#### WHAT IS BEING ASKED:
Your answer should consist of each line from the data below that contains "across".

(Saved data entries)
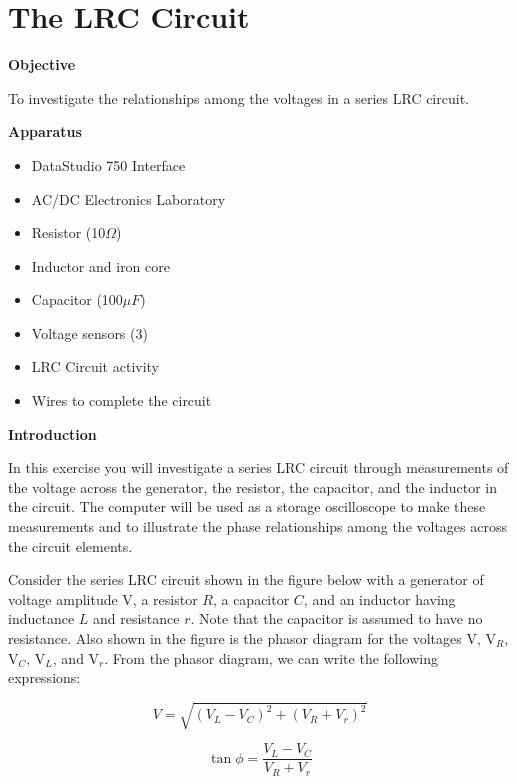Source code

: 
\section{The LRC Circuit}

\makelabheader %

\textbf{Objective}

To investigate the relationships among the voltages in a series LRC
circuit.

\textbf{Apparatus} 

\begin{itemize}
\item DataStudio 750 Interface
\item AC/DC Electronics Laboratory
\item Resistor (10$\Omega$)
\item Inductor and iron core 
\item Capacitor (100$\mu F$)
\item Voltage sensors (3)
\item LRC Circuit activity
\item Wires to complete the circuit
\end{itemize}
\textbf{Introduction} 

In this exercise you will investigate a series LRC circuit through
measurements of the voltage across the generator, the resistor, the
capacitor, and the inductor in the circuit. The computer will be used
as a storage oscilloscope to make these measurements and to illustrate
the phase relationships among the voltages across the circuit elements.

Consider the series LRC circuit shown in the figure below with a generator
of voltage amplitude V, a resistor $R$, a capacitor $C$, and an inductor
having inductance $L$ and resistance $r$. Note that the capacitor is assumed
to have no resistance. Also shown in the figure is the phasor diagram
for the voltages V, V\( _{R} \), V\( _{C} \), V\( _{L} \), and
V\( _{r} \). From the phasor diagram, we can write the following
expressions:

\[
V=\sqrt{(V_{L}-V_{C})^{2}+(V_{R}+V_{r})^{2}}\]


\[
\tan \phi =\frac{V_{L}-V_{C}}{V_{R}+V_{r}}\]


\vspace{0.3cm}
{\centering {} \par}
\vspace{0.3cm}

#### TASK OUTPUT:
measurements of the voltage across the generator, the resistor, the
the phase relationships among the voltages across the circuit elements.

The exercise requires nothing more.